Correspondingly data-source attributes can be specified on any of the following code elements:
- Test methods.
- Test method parameters.
- Test method generic parameters.
- Test fixture types.
- Test fixture constructors.
- Test fixture constructor parameters.
- Test fixture fields.
- Test fixture properties.
- Test fixture generic parameters.
So there are many choices, but each choice is quite simple.
Here are a few interesting combinations.
A basic "Row"-test.
CHANGE !! - : The [RowTest] attribute is not needed anymore and has been eliminated.
[TestFixture]
public class Fixture
{
[Test]
[Row(3, 4, 5, true)]
[Row(1, 2, 3, false)]
public void Test(int a, int b, int c, bool expectedResult)
{
Assert.AreEqual(expectedResult, Math.IsPythagoreanTriple(a, b, c));
}
}
CHANGE !! - A generic "Type"-test.
Note: The [TypeFixture] attribute is not needed anymore and has been eliminated.
[TestFixture]
[Row(typeof(List<int>))]
[Row(typeof(LinkedList<int>))]
public class Fixture<T> where T : IList<int>, new()
{
[Test]
public void Test()
{
T list = new T();
list.Add(123);
Assert.AreEqual(1, list.Count);
}
}
CHANGE !! - A combinatorial test.
Note: The [CombinatorialTest] attribute is not needed anymore and has been eliminated.
[Test]
public void Test([Column(0, 1)] int a, [Column("a", "b")] string b, [Column(false, true)] bool c)
{
// Test something with the specified combination.
// Will be executed 8 times total.
}
CHANGE!! - A pairwise test.
Only tests all combinations of pairs of values.
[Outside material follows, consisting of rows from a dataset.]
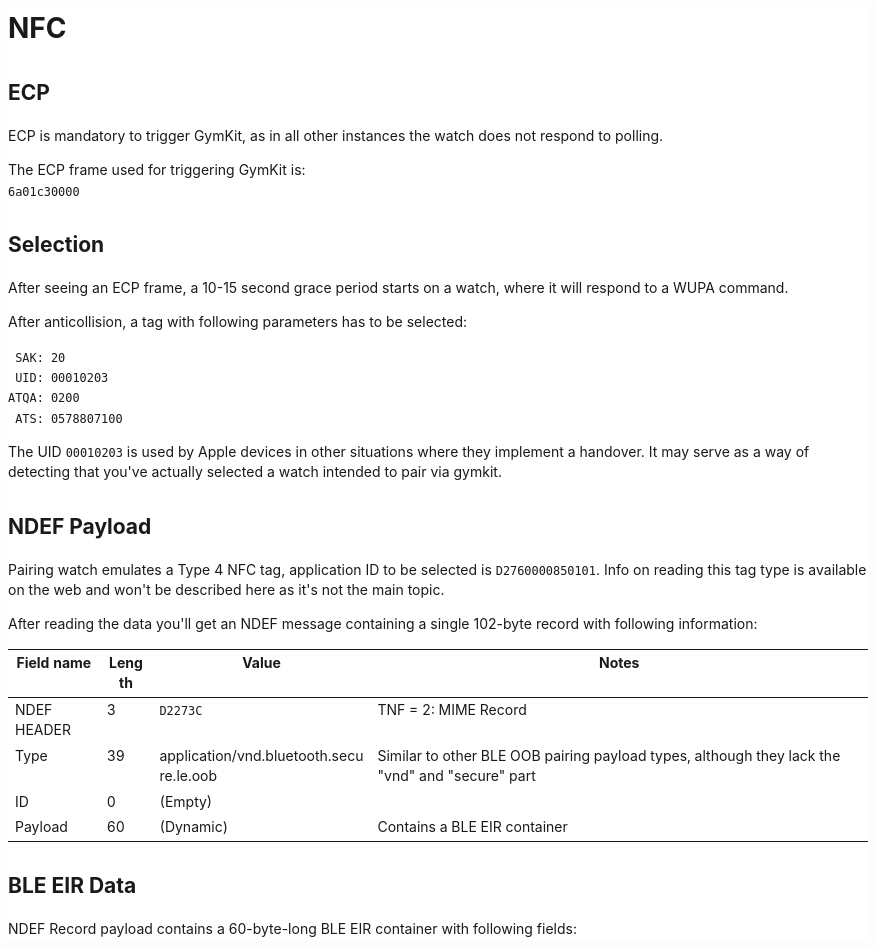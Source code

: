 # NFC

## ECP

ECP is mandatory to trigger GymKit, as in all other instances the watch does not respond to polling.

The ECP frame used for triggering GymKit is:  
`
6a01c30000
`

## Selection

After seeing an ECP frame, a 10-15 second grace period starts on a watch, where it will respond to a WUPA command.

After anticollision, a tag with following parameters has to be selected:
```
 SAK: 20 
 UID: 00010203
ATQA: 0200
 ATS: 0578807100
```

The UID `00010203` is used by Apple devices in other situations where they implement a handover. It may serve as a way of detecting that you've actually selected a watch intended to pair via gymkit.

## NDEF Payload

Pairing watch emulates a Type 4 NFC tag, application ID to be selected is `D2760000850101`. Info on reading this tag type is available on the web and won't be described here as it's not the main topic.

After reading the data you'll get an NDEF message containing a single 102-byte record with following information:

 | Field name  | Length | Value                                   | Notes                                                                                          |
 | ----------- | ------ | --------------------------------------- | ---------------------------------------------------------------------------------------------- |
 | NDEF HEADER | 3      | `D2273C`                                | TNF = 2: MIME Record                                                                           |
 | Type        | 39     | application/vnd.bluetooth.secure.le.oob | Similar to other BLE OOB pairing payload types, although they lack the "vnd" and "secure" part |
 | ID          | 0      | (Empty)                                 |                                                                                                |
 | Payload     | 60     | (Dynamic)                               | Contains a BLE EIR container                                                                   |


## BLE EIR Data

NDEF Record payload contains a 60-byte-long BLE EIR container with following fields:
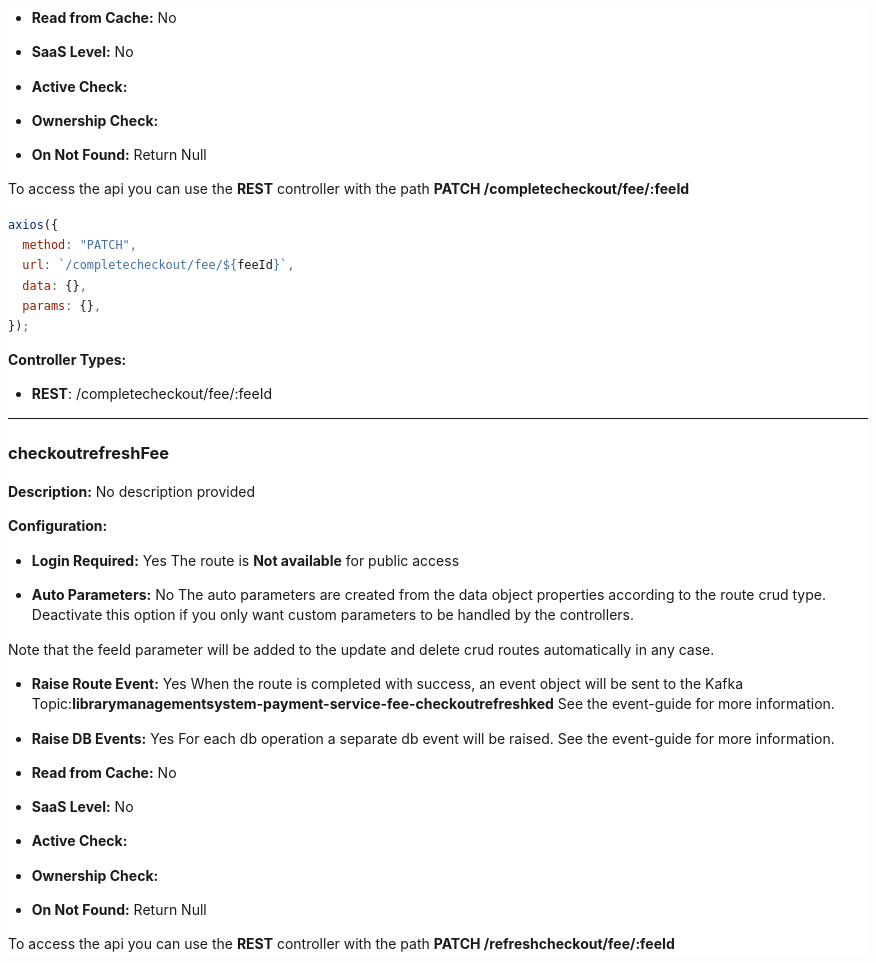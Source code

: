 - **Read from Cache:** No

- **SaaS Level:** No

- **Active Check:**
- **Ownership Check:**
- **On Not Found:** Return Null

To access the api you can use the **REST** controller with the path **PATCH /completecheckout/fee/:feeId**

```js
axios({
  method: "PATCH",
  url: `/completecheckout/fee/${feeId}`,
  data: {},
  params: {},
});
```

**Controller Types:**

- **REST**: /completecheckout/fee/:feeId

---

### checkoutrefreshFee

**Description:** No description provided

**Configuration:**

- **Login Required:** Yes
  The route is **Not available** for public access

- **Auto Parameters:** No
  The auto parameters are created from the data object properties according to the route crud type.
  Deactivate this option if you only want custom parameters to be handled by the controllers.

Note that the feeId parameter will be added to the update and delete crud routes automatically in any case.

- **Raise Route Event:** Yes
  When the route is completed with success, an event object will be sent to the Kafka Topic:**librarymanagementsystem-payment-service-fee-checkoutrefreshked**
  See the event-guide for more information.

- **Raise DB Events:** Yes
  For each db operation a separate db event will be raised. See the event-guide for more information.

- **Read from Cache:** No

- **SaaS Level:** No

- **Active Check:**
- **Ownership Check:**
- **On Not Found:** Return Null

To access the api you can use the **REST** controller with the path **PATCH /refreshcheckout/fee/:feeId**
Can yield a significant reduction in test cases compared to ordinary combinatorial tests while still obtaining great coverage. See also: www.pairwise.org.
[Test, PairwiseJoin]
public void Test([Column(0, 1)] int a, [Column("a", "b")] string b, [Column(false, true)] bool c)
{
// Test something with the specified combination.
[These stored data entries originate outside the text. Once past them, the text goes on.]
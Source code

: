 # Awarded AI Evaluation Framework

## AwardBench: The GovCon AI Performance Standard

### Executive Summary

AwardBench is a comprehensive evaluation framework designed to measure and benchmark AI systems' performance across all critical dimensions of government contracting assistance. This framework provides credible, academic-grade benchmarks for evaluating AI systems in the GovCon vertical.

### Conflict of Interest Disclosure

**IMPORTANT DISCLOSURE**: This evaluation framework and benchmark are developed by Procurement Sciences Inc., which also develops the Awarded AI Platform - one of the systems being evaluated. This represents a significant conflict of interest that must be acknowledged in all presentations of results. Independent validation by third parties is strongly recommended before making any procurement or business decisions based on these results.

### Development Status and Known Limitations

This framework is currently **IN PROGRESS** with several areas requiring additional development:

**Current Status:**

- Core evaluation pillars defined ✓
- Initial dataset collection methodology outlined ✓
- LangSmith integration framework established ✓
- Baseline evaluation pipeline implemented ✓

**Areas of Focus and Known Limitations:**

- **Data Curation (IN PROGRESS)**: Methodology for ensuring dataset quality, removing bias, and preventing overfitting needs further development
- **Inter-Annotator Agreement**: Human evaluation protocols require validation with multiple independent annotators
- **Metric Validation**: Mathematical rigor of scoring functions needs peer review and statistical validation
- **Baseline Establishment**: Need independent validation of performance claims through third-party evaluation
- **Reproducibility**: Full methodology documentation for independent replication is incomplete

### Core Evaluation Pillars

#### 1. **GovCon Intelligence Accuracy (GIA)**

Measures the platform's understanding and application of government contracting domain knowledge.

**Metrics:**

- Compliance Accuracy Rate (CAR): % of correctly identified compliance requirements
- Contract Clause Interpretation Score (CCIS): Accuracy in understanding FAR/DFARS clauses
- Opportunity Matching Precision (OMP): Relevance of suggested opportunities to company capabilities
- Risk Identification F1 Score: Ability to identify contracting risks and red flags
// Will be executed only 4 times instead of 8.
}
NEW ! - A CSV data source.
Just one of many external data sources to be implemented.
[Test]
[CsvData(ResourcePath="CsvDataTest.csv", HasHeader=true)]
public void ImplicitlyScopedResourceWithHeader(decimal price, string item)
{
Log.WriteLine("{0}: {1}", item, price);
}
The data itself should be stored in an embedded resource called "CsvDataTest.csv". We just create a file with that name in the same folder as the test class and then set its Build Action property to Embedded Resource in Visual Studio.
Item, Price
Apples, 1.00
Bananas, 1.50
Cookies, 2.00
Note the changes to TypeFixture and CombinatorialTest, also note Factory is not included, if you use this with combinatorial tests I'd like to hear from you. The Pairwise testing is something new to v3 and I'll cover in more detail in a future post. If you have further questions, things you want to see them also let me know.
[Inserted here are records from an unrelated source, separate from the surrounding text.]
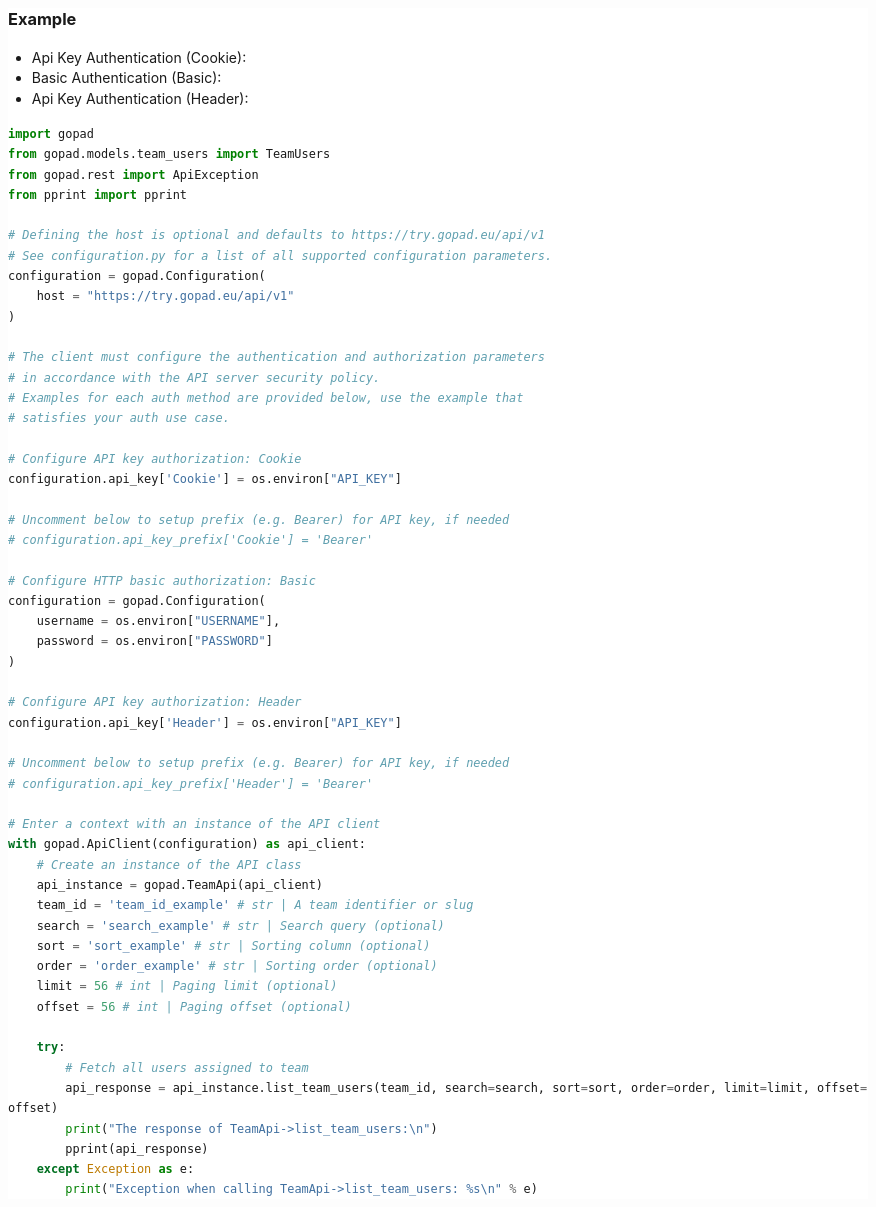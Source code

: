### Example

* Api Key Authentication (Cookie):
* Basic Authentication (Basic):
* Api Key Authentication (Header):

```python
import gopad
from gopad.models.team_users import TeamUsers
from gopad.rest import ApiException
from pprint import pprint

# Defining the host is optional and defaults to https://try.gopad.eu/api/v1
# See configuration.py for a list of all supported configuration parameters.
configuration = gopad.Configuration(
    host = "https://try.gopad.eu/api/v1"
)

# The client must configure the authentication and authorization parameters
# in accordance with the API server security policy.
# Examples for each auth method are provided below, use the example that
# satisfies your auth use case.

# Configure API key authorization: Cookie
configuration.api_key['Cookie'] = os.environ["API_KEY"]

# Uncomment below to setup prefix (e.g. Bearer) for API key, if needed
# configuration.api_key_prefix['Cookie'] = 'Bearer'

# Configure HTTP basic authorization: Basic
configuration = gopad.Configuration(
    username = os.environ["USERNAME"],
    password = os.environ["PASSWORD"]
)

# Configure API key authorization: Header
configuration.api_key['Header'] = os.environ["API_KEY"]

# Uncomment below to setup prefix (e.g. Bearer) for API key, if needed
# configuration.api_key_prefix['Header'] = 'Bearer'

# Enter a context with an instance of the API client
with gopad.ApiClient(configuration) as api_client:
    # Create an instance of the API class
    api_instance = gopad.TeamApi(api_client)
    team_id = 'team_id_example' # str | A team identifier or slug
    search = 'search_example' # str | Search query (optional)
    sort = 'sort_example' # str | Sorting column (optional)
    order = 'order_example' # str | Sorting order (optional)
    limit = 56 # int | Paging limit (optional)
    offset = 56 # int | Paging offset (optional)

    try:
        # Fetch all users assigned to team
        api_response = api_instance.list_team_users(team_id, search=search, sort=sort, order=order, limit=limit, offset=offset)
        print("The response of TeamApi->list_team_users:\n")
        pprint(api_response)
    except Exception as e:
        print("Exception when calling TeamApi->list_team_users: %s\n" % e)
```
Please also note that Jeff sat down with Scott Hansleman, Brad Wilson (XUnit.net), Charlie Poole (NUnit) and Roy Osherove to talk about the past and future of unit test frameworks in .NET at the recent ALT.NET event, Jeff does talk about Gallio and it is well worth a listen. I do hope that in the future the discussion thrown open wider to other folks that are central to the topic, such as Jim Newkirk, Peli de Halleux, Manfred Lange and others.